Welcome to the Norwex Movement

Will Responsible Ecotourism Save the Redwoods?


leaf
Will Responsible Ecotourism Save the Redwoods?

What We Can Do to Help

redwood_1In the late nineteenth and early twentieth centuries, many sequoia and redwood trees were tunneled through in an effort to entice tourists to visit parks and resorts. The tunnels were tall and wide enough to accommodate cars of the day. In January of 2017, however, as a result of winter storms, California’s famous tunnel tree, the Pioneer Cabin, fell. The giant sequoia stood over 250 feet tall and was more than 1,000 years old. Unfortunately, these majestic giants have transitioned from threatened to endangered.

Many believe that the Pioneer Cabin’s demise was a result of the large, manmade cut through the center of its trunk. Because of the tunnel, the tree was no longer able to support growth at the top or through its roots. The root system of the weakened tree finally became too shallow to withstand the seasonal rain.

Consider the Impact

Although visiting parks can support wildlife conservation, it is paramount that we consider the negative impact tourism may have on natural environments. Human interaction can disrupt fragile ecosystems. For example, carving out pathways for trails physically alters the landscape and may cause areas to erode at a faster rate due to increased foot traffic. The presence of humans can also threaten nature conservation by subtly changing the behaviors of animals and plants.

ties_logo

The International Ecotourism Society defines ecotourism as, “Responsible travel to natural areas that conserves the environment, sustains the well-being of the local people, and involves interpretation and education.”

Appreciating nature and ecotourism focus on minimizing our impact on natural environments and their communities. Ecotourism comes with an added responsibility to our fellow man and the Earth for the benefit of future generations.

There is no arguing that ecotourism has helped bring awareness to national and state parks, thanks to attractions like the Pioneer Cabin Tree. To keep sequoias and other trees from extinction, we must enjoy nature responsibly. And we can take comfort in the fact that fallen trees can still be a source of life as they send up shoots or are used as compost, where new seeds take root.

sequoia_family

We all have something to gain by helping conserve redwood forests. Trees purify the air, hold soil in place and shelter animals. It’s no wonder they symbolize growth, transformation and sustenance. Preserving sequoias and redwoods is also essential to local and indigenous communities who have cultural and social ties to them.

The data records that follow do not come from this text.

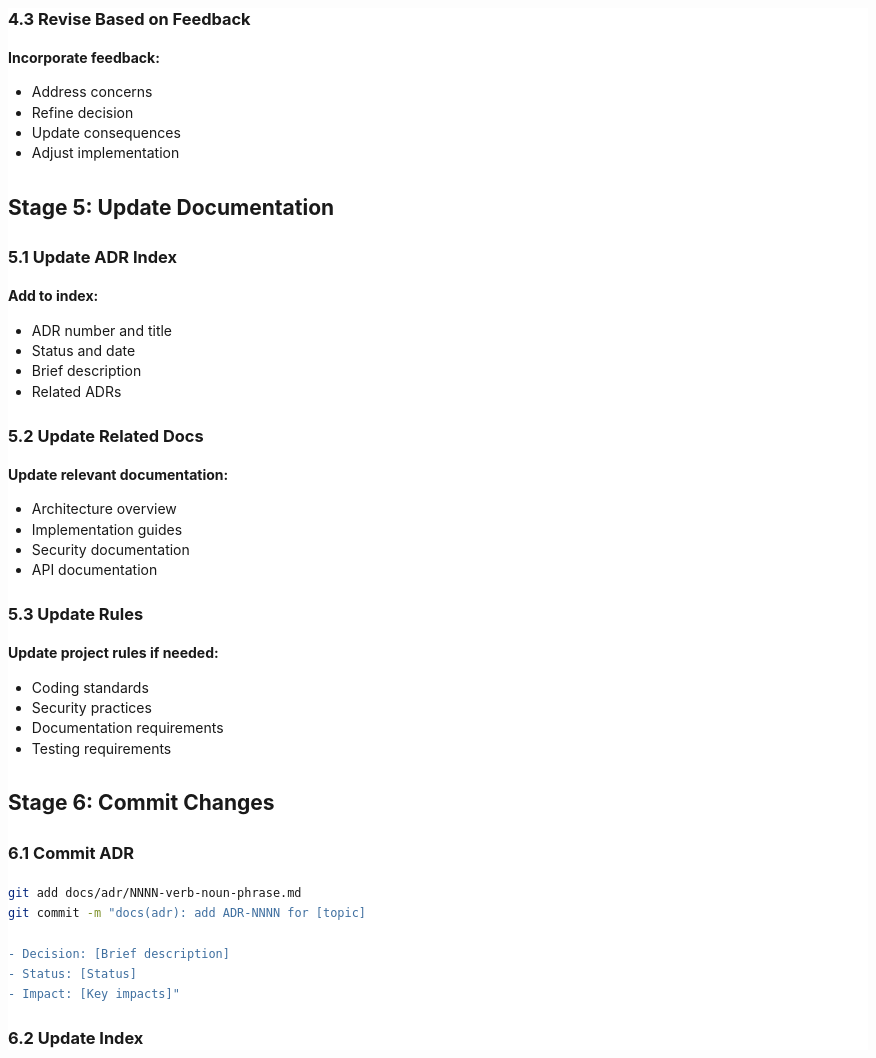 ### 4.3 Revise Based on Feedback

**Incorporate feedback:**

- Address concerns
- Refine decision
- Update consequences
- Adjust implementation

## Stage 5: Update Documentation

### 5.1 Update ADR Index

**Add to index:**

- ADR number and title
- Status and date
- Brief description
- Related ADRs

### 5.2 Update Related Docs

**Update relevant documentation:**

- Architecture overview
- Implementation guides
- Security documentation
- API documentation

### 5.3 Update Rules

**Update project rules if needed:**

- Coding standards
- Security practices
- Documentation requirements
- Testing requirements

## Stage 6: Commit Changes

### 6.1 Commit ADR

```bash
git add docs/adr/NNNN-verb-noun-phrase.md
git commit -m "docs(adr): add ADR-NNNN for [topic]

- Decision: [Brief description]
- Status: [Status]
- Impact: [Key impacts]"
```

### 6.2 Update Index
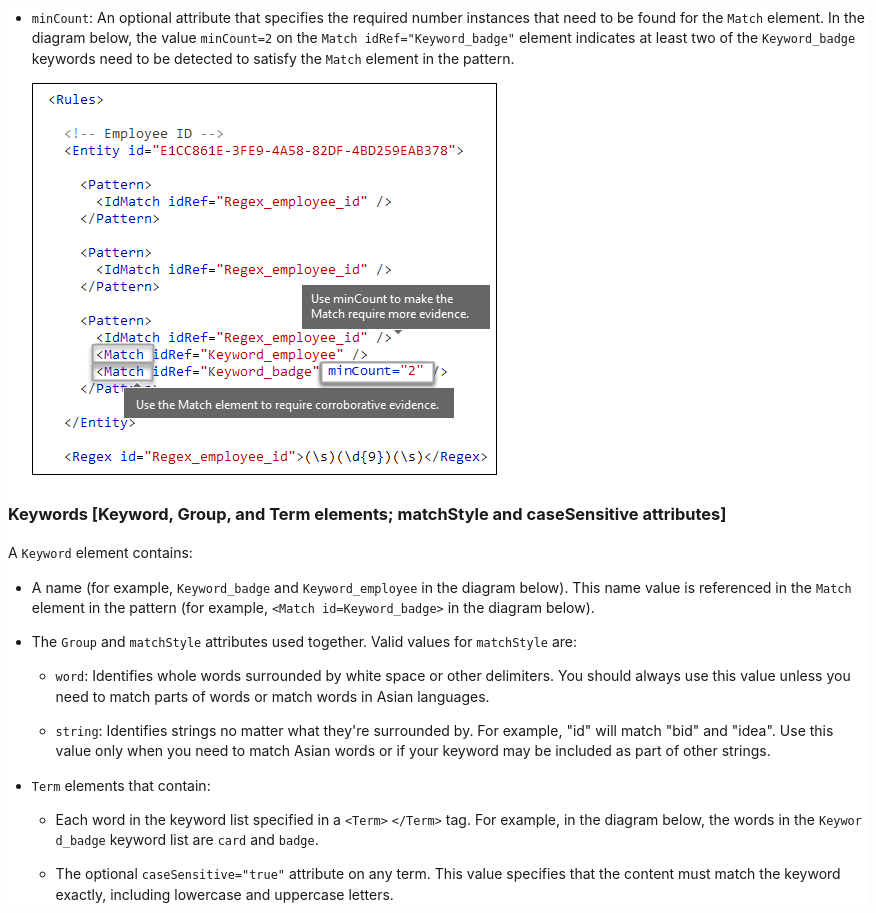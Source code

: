 - `minCount`: An optional attribute that specifies the required number instances that need to be found for the `Match` element. In the diagram below, the value `minCount=2` on the `Match idRef="Keyword_badge"` element indicates at least two of the `Keyword_badge` keywords need to be detected to satisfy the `Match` element in the pattern.

    ![XML markup showing Match element with minOccurs attribute](media/607f6b5e-2c7d-43a5-a131-a649f122e15a.png)

### Keywords [Keyword, Group, and Term elements; matchStyle and caseSensitive attributes]

A `Keyword` element contains:

- A name (for example, `Keyword_badge` and `Keyword_employee` in the diagram below). This name value is referenced in the `Match` element in the pattern (for example, `<Match id=Keyword_badge>` in the diagram below).

- The `Group` and `matchStyle` attributes used together. Valid values for `matchStyle` are:

  - `word`: Identifies whole words surrounded by white space or other delimiters. You should always use this value unless you need to match parts of words or match words in Asian languages. 

  - `string`: Identifies strings no matter what they're surrounded by. For example, "id" will match "bid" and "idea". Use this value only when you need to match Asian words or if your keyword may be included as part of other strings.

- `Term` elements that contain:

  - Each word in the keyword list specified in a `<Term>` `</Term>` tag. For example, in the diagram below, the words in the `Keyword_badge` keyword list are `card` and `badge`.

  - The optional `caseSensitive="true"` attribute on any term. This value specifies that the content must match the keyword exactly, including lowercase and uppercase letters.
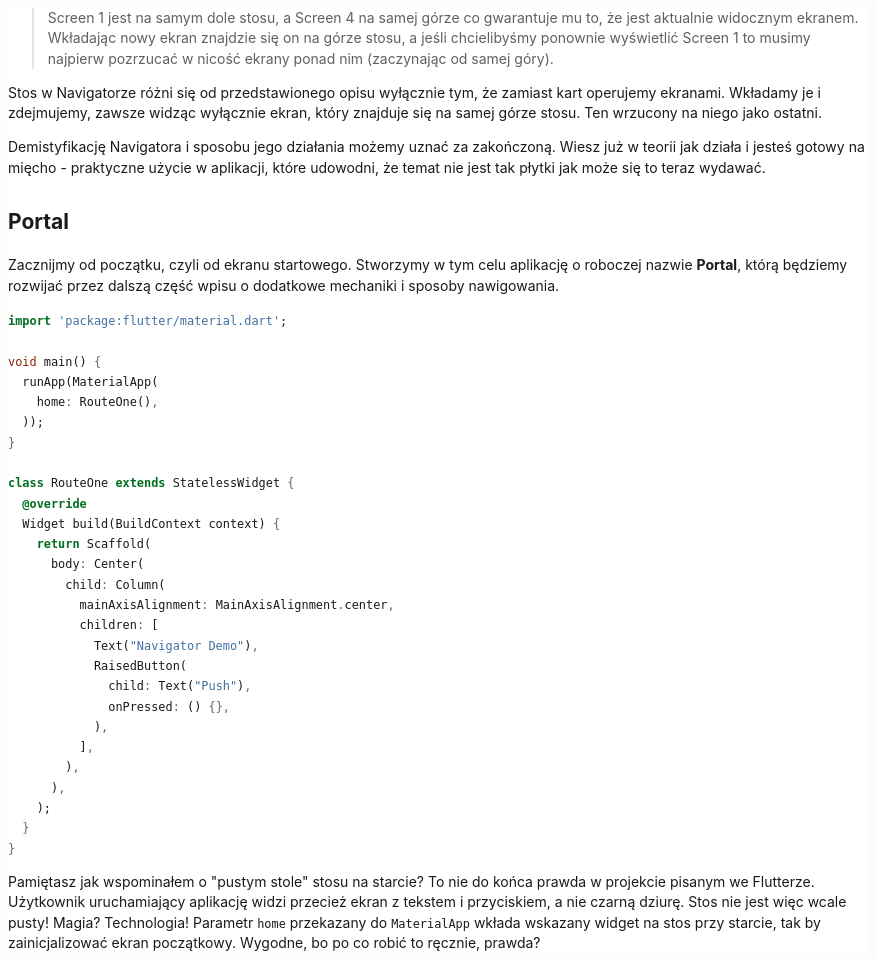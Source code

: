 > Screen 1 jest na samym dole stosu, a Screen 4 na samej górze co gwarantuje mu to, że jest aktualnie widocznym ekranem. Wkładając nowy ekran znajdzie się on na górze stosu, a jeśli chcielibyśmy ponownie wyświetlić Screen 1 to musimy najpierw pozrzucać w nicość ekrany ponad nim (zaczynając od samej góry).

Stos w Navigatorze różni się od przedstawionego opisu wyłącznie tym, że zamiast kart operujemy ekranami. Wkładamy je i zdejmujemy, zawsze widząc wyłącznie ekran, który znajduje się na samej górze stosu. Ten wrzucony na niego jako ostatni.

Demistyfikację Navigatora i sposobu jego działania możemy uznać za zakończoną. Wiesz już w teorii jak działa i jesteś gotowy na mięcho - praktyczne użycie w aplikacji, które udowodni, że temat nie jest tak płytki jak może się to teraz wydawać.

## Portal

Zacznijmy od początku, czyli od ekranu startowego. Stworzymy w tym celu aplikację o roboczej nazwie **Portal**, którą będziemy rozwijać przez dalszą część wpisu o dodatkowe mechaniki i sposoby nawigowania.

```dart
import 'package:flutter/material.dart';

void main() {
  runApp(MaterialApp(
    home: RouteOne(),
  ));
}

class RouteOne extends StatelessWidget {
  @override
  Widget build(BuildContext context) {
    return Scaffold(
      body: Center(
        child: Column(
          mainAxisAlignment: MainAxisAlignment.center,
          children: [
            Text("Navigator Demo"),
            RaisedButton(
              child: Text("Push"),
              onPressed: () {},
            ),
          ],
        ),
      ),
    );
  }
}
```

Pamiętasz jak wspominałem o "pustym stole" stosu na starcie? To nie do końca prawda w projekcie pisanym we Flutterze. Użytkownik uruchamiający aplikację widzi przecież ekran z tekstem i przyciskiem, a nie czarną dziurę. Stos nie jest więc wcale pusty! Magia? Technologia! Parametr `home` przekazany do `MaterialApp` wkłada wskazany widget na stos przy starcie, tak by zainicjalizować ekran początkowy. Wygodne, bo po co robić to ręcznie, prawda?
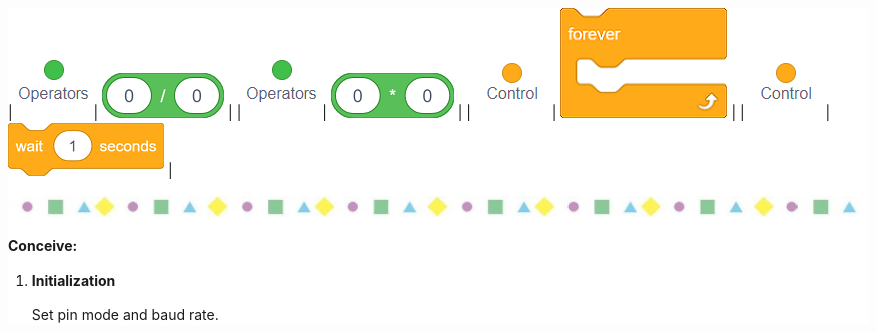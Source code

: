 | ![Operators](media/Operators.png) |       ![divide](media/divide.png)       |
| ![Operators](media/Operators.png) |     ![multiply](media/multiply.png)     |
|   ![Control](media/Control.png)   |      ![forever](media/forever.png)      |
|   ![Control](media/Control.png)   |         ![wait](media/wait.png)         |

![line5](media/line5.png)

**Conceive:**

1. **Initialization**

   Set pin mode and baud rate.
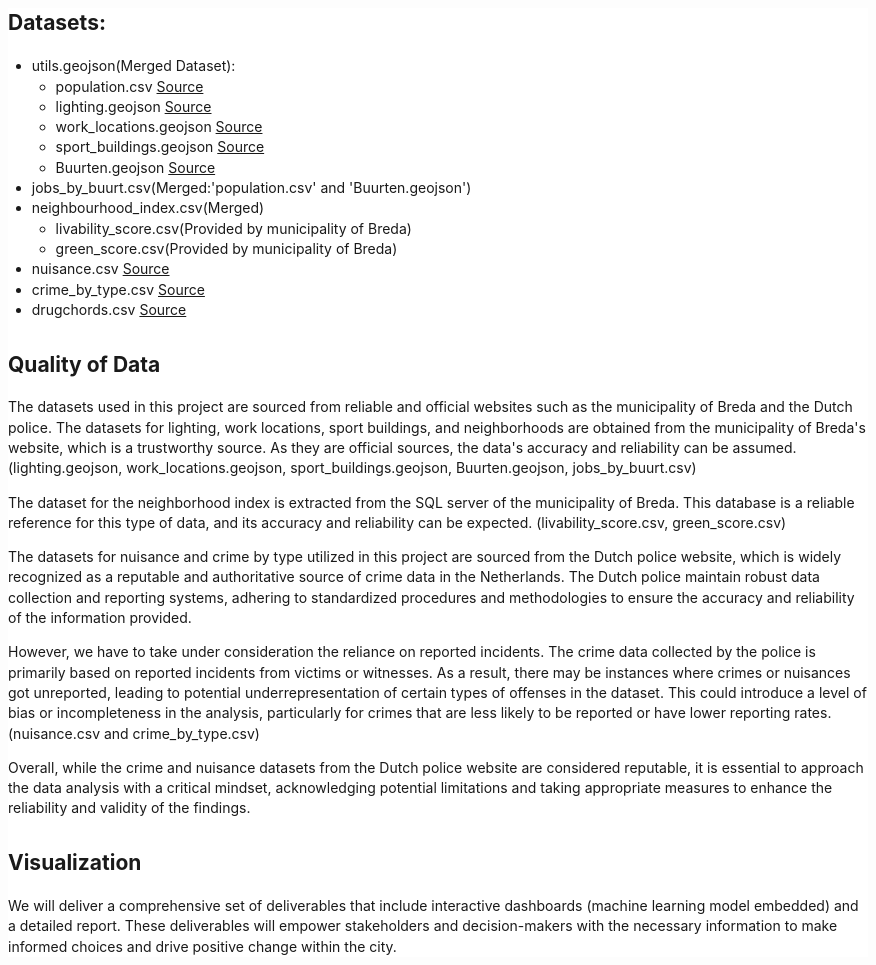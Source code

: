 ## Datasets:
- utils.geojson(Merged Dataset):
  - population.csv [Source](https://allcharts.info/the-netherlands/municipality-breda/)
  - lighting.geojson [Source](https://data.breda.nl/datasets/Breda::openbare-verlichting/explore?location=51.560642%2C4.774393%2C12.74)
  - work\_locations.geojson [Source](https://data.breda.nl/datasets/Breda::werklocaties/explore?location=51.557428%2C4.771700%2C12.80)
  - sport\_buildings.geojson [Source](https://data.breda.nl/datasets/Breda::sportaccomodaties/explore?location=51.574031%2C4.776141%2C13.16)
  - Buurten.geojson [Source](https://data.breda.nl/datasets/Breda::buurten/explore?location=51.564294%2C4.764872%2C12.31)
- jobs\_by\_buurt.csv(Merged:'population.csv' and 'Buurten.geojson')
- neighbourhood\_index.csv(Merged)
  - livability\_score.csv(Provided by municipality of Breda)
  - green\_score.csv(Provided by municipality of Breda)
- nuisance.csv [Source](https://data.politie.nl/#/Politie/nl/dataset/47024NED/table?ts=1685526475975)
- crime\_by\_type.csv [Source](https://data.politie.nl/#/Politie/nl/dataset/47018NED/table?ts=1685526622753)
- drugchords.csv [Source](https://www.google.com/maps?hl=en&q=alchol+store)
## Quality of Data
The datasets used in this project are sourced from reliable and official websites such as the municipality of Breda and the Dutch police. The datasets for lighting, work locations, sport buildings, and neighborhoods are obtained from the municipality of Breda's website, which is a trustworthy source. As they are official sources, the data's accuracy and reliability can be assumed. (lighting.geojson, work\_locations.geojson, sport\_buildings.geojson, Buurten.geojson, jobs\_by\_buurt.csv)

The dataset for the neighborhood index is extracted from the SQL server of the municipality of Breda. This database is a reliable reference for this type of data, and its accuracy and reliability can be expected. (livability\_score.csv, green\_score.csv)

The datasets for nuisance and crime by type utilized in this project are sourced from the Dutch police website, which is widely recognized as a reputable and authoritative source of crime data in the Netherlands. The Dutch police maintain robust data collection and reporting systems, adhering to standardized procedures and methodologies to ensure the accuracy and reliability of the information provided.

However, we have to take under consideration the reliance on reported incidents. The crime data collected by the police is primarily based on reported incidents from victims or witnesses. As a result, there may be instances where crimes or nuisances got unreported, leading to potential underrepresentation of certain types of offenses in the dataset. This could introduce a level of bias or incompleteness in the analysis, particularly for crimes that are less likely to be reported or have lower reporting rates. (nuisance.csv and crime\_by\_type.csv)

Overall, while the crime and nuisance datasets from the Dutch police website are considered reputable, it is essential to approach the data analysis with a critical mindset, acknowledging potential limitations and taking appropriate measures to enhance the reliability and validity of the findings.
## Visualization
We will deliver a comprehensive set of deliverables that include interactive dashboards (machine learning model embedded) and a detailed report. These deliverables will empower stakeholders and decision-makers with the necessary information to make informed choices and drive positive change within the city.
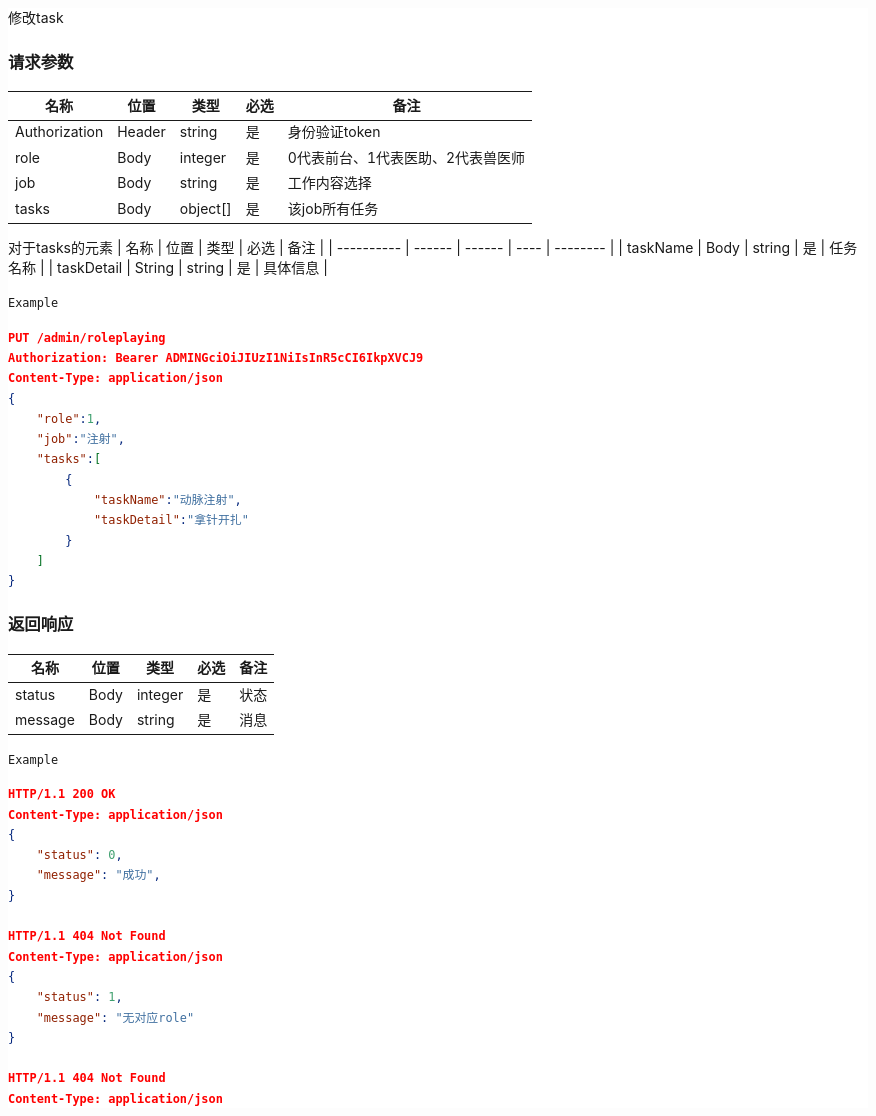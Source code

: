 修改task

### 请求参数

| 名称          | 位置   | 类型     | 必选 | 备注                              |
| ------------- | ------ | -------- | ---- | --------------------------------- |
| Authorization | Header | string   | 是   | 身份验证token                     |
| role          | Body   | integer  | 是   | 0代表前台、1代表医助、2代表兽医师 |
| job           | Body   | string   | 是   | 工作内容选择                      |
| tasks         | Body   | object[] | 是   | 该job所有任务                     |

对于tasks的元素
| 名称       | 位置   | 类型   | 必选 | 备注     |
| ---------- | ------ | ------ | ---- | -------- |
| taskName   | Body   | string | 是   | 任务名称 |
| taskDetail | String | string | 是   | 具体信息 |

`Example`

```json
PUT /admin/roleplaying
Authorization: Bearer ADMINGciOiJIUzI1NiIsInR5cCI6IkpXVCJ9
Content-Type: application/json
{
    "role":1,
    "job":"注射",
    "tasks":[
        {
            "taskName":"动脉注射",
            "taskDetail":"拿针开扎"
        }
    ]
}
```

### 返回响应

| 名称    | 位置 | 类型    | 必选 | 备注 |
| ------- | ---- | ------- | ---- | ---- |
| status  | Body | integer | 是   | 状态 |
| message | Body | string  | 是   | 消息 |

`Example`

```json
HTTP/1.1 200 OK
Content-Type: application/json
{
    "status": 0, 
    "message": "成功",
}

HTTP/1.1 404 Not Found
Content-Type: application/json
{
    "status": 1,
    "message": "无对应role"
}

HTTP/1.1 404 Not Found
Content-Type: application/json
```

comment_2Redwood forests display the beauty and grandeur of nature. When we go for a hike or have an outdoor picnic, we can show our appreciation for the world around us. When you’re in nature, how do you consciously minimize your impact? Drop us a line below.

Resources:

Have you ever visited a Tunnel Tree?

View Results
 
Yes:
 
25%
No:
 
75%
Total Votes:
132
View Poll
guest
10 Comments
Inline Feedbacks
View all comments
Mickie Crick
Mickie Crick
4 years ago

When our family goes camping, I take my Norwex lids and all of my products!

Judith Martinez
Judith Martinez
4 years ago

A sad day that the famous tree fell down but it’s good they are leaving it alone in the forest! I loved visiting the Redwoods years ago when I lived in San Diego.

Jeannette Forget
Jeannette Forget
4 years ago

When we are walking or 4wheeling in the woods, we never leave any garbage behind! We pick up and bring everything back home to dispose responsibly!

Linda Watson
Linda Watson
4 years ago

We saw the majestic redwoods in BC over 30 years ago and loved them Definitely being conscious of leaving nature as it is found is a huge thing. Picking up debris others have left behind is helpful too.

Sandra Shove
Sandra Shove
4 years ago

My husband, Gregory and I, actually took pictures standing in the middle of this tree. It was an unforgettable experience.

Moderator
Admin
Moderator
4 years ago
Reply to  Sandra Shove

What a beautiful memory. Thanks for sharing, Sandra!

Christy May
Christy May
4 years ago

I wear appropriate footwear and use the paths provided in nature areas. Stepping off the path to avoid a puddle or mud can speed up erosion or destroy plants and fauna. Leaving only footprints is important (pack barbage out with you!) and so is watching where you step.

Sherry Lyle
Sherry Lyle
4 years ago

We are huge fans of state parks and visit them often. While camping, hiking and picnicking, we take reusable containers for food and water. Whatever waste we create is packed out with us. We also pick up trash along the trails as we come across it to leave it in better condition than we found it. We take the motto, “Take only pictures. Leave only footprints.” very seriously.

Jennifer Rottman
Jennifer Rottman
3 years ago

When we are out in nature my kids and I will pick up trash left by others if we come across some.

Gingi Freeman
Gingi Freeman
3 years ago

This is my stomping grounds, I live in the foothills of the Sequoias… and this was a regular weekend spot for me growing up, and I had the honor of visiting Pioneer Cabin and Tunnel Tree with my kids just months before it collapsed.. had no idea it would be my last time seeing it intact. 🙁 We are heartbroken over it.